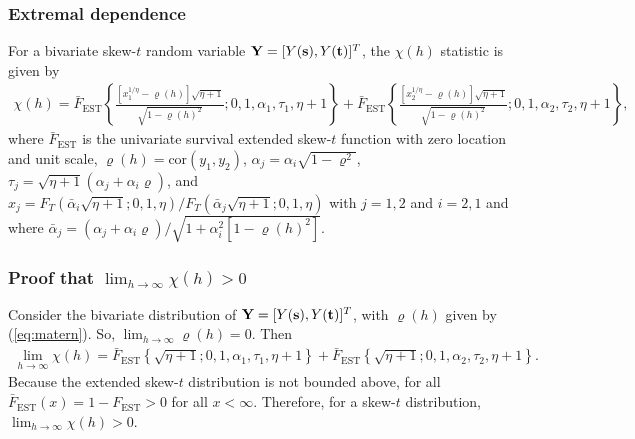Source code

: \documentclass[11pt]{article}
\begin{document}
\subsubsection*{Extremal dependence}
For a bivariate skew-$t$ random variable $\mbox{\bf Y} = [Y(\mbox{\bf s}), Y(\mbox{\bf t})]^T$, the $\chi(h)$ statistic \citep{Padoan2011} is given by
\begin{align}
  \chi(h) = \bar{F}_{\text{EST}}\left\{ \frac{[x_1^{1 / \eta} - \varrho(h)] \sqrt{\eta + 1} }{\sqrt{1 - \varrho(h)^2}}; 0, 1, \alpha_1, \tau_1, \eta + 1 \right\} + \bar{F}_{\text{EST}}\left\{ \frac{ [x_2^{1 / \eta} - \varrho(h)] \sqrt{\eta + 1} }{ \sqrt{1 - \varrho(h)^2} }; 0, 1, \alpha_2, \tau_2, \eta + 1 \right\},
\end{align}
where $\bar{F}_{\text{EST}}$ is the univariate survival extended skew-$t$ function with zero location and unit scale, \hbox{$\varrho(h) = \text{cor}(y_1, y_2)$}, $\alpha_j = \alpha_i \sqrt{1 - \varrho^2}$, $\tau_j = \sqrt{\eta + 1}(\alpha_j + \alpha_i \varrho)$, and $x_j = F_T(\bar{\alpha}_i \sqrt{\eta + 1}; 0, 1, \eta) / F_T(\bar{\alpha}_j \sqrt{\eta + 1}; 0, 1, \eta)$ with $j = 1, 2$ and $i = 2, 1$ and where $\bar{\alpha}_j = (\alpha_j + \alpha_i \varrho) / \sqrt{ 1 + \alpha_i^2 [1 - \varrho(h)^2]}$.

\subsubsection*{Proof that $\lim_{h \rightarrow \infty} \chi(h) > 0$}
Consider the bivariate distribution of $\mbox{\bf Y} = [Y(\mbox{\bf s}), Y(\mbox{\bf t})]^T$, with $\varrho(h)$ given by (\ref{eq:matern}).
So, $\lim_{h \rightarrow \infty} \varrho(h) = 0$.
Then
\begin{align}
  \lim_{h \rightarrow \infty} \chi(h) = \bar{F}_{\text{EST}}\left\{ \sqrt{\eta + 1}; 0, 1, \alpha_1, \tau_1, \eta + 1 \right\} + \bar{F}_{\text{EST}}\left\{ \sqrt{\eta + 1}; 0, 1, \alpha_2, \tau_2, \eta + 1 \right\}.
\end{align}
Because the extended skew-$t$ distribution is not bounded above, for all $\bar{F}_{\text{EST}}(x) = 1 - F_{\text{EST}} > 0$ for all $x < \infty$.
Therefore, for a skew-$t$ distribution, $\lim_{h \rightarrow \infty} \chi(h) > 0$.



\end{document}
#####
## About this task
Since the copy must exclude the pictures, transcribe only the text of the records, word for word.

## Reply
Source code

: \documentclass[11pt]{article}
\begin{document}
\subsubsection*{Extremal dependence}
For a bivariate skew-$t$ random variable $\mbox{\bf Y} = [Y(\mbox{\bf s}), Y(\mbox{\bf t})]^T$, the $\chi(h)$ statistic \citep{Padoan2011} is given by
\begin{align}
  \chi(h) = \bar{F}_{\text{EST}}\left\{ \frac{[x_1^{1 / \eta} - \varrho(h)] \sqrt{\eta + 1} }{\sqrt{1 - \varrho(h)^2}}; 0, 1, \alpha_1, \tau_1, \eta + 1 \right\} + \bar{F}_{\text{EST}}\left\{ \frac{ [x_2^{1 / \eta} - \varrho(h)] \sqrt{\eta + 1} }{ \sqrt{1 - \varrho(h)^2} }; 0, 1, \alpha_2, \tau_2, \eta + 1 \right\},
\end{align}
where $\bar{F}_{\text{EST}}$ is the univariate survival extended skew-$t$ function with zero location and unit scale, \hbox{$\varrho(h) = \text{cor}(y_1, y_2)$}, $\alpha_j = \alpha_i \sqrt{1 - \varrho^2}$, $\tau_j = \sqrt{\eta + 1}(\alpha_j + \alpha_i \varrho)$, and $x_j = F_T(\bar{\alpha}_i \sqrt{\eta + 1}; 0, 1, \eta) / F_T(\bar{\alpha}_j \sqrt{\eta + 1}; 0, 1, \eta)$ with $j = 1, 2$ and $i = 2, 1$ and where $\bar{\alpha}_j = (\alpha_j + \alpha_i \varrho) / \sqrt{ 1 + \alpha_i^2 [1 - \varrho(h)^2]}$.

\subsubsection*{Proof that $\lim_{h \rightarrow \infty} \chi(h) > 0$}
Consider the bivariate distribution of $\mbox{\bf Y} = [Y(\mbox{\bf s}), Y(\mbox{\bf t})]^T$, with $\varrho(h)$ given by (\ref{eq:matern}).
So, $\lim_{h \rightarrow \infty} \varrho(h) = 0$.
Then
\begin{align}
  \lim_{h \rightarrow \infty} \chi(h) = \bar{F}_{\text{EST}}\left\{ \sqrt{\eta + 1}; 0, 1, \alpha_1, \tau_1, \eta + 1 \right\} + \bar{F}_{\text{EST}}\left\{ \sqrt{\eta + 1}; 0, 1, \alpha_2, \tau_2, \eta + 1 \right\}.
\end{align}
Because the extended skew-$t$ distribution is not bounded above, for all $\bar{F}_{\text{EST}}(x) = 1 - F_{\text{EST}} > 0$ for all $x < \infty$.
Therefore, for a skew-$t$ distribution, $\lim_{h \rightarrow \infty} \chi(h) > 0$.



\end{document}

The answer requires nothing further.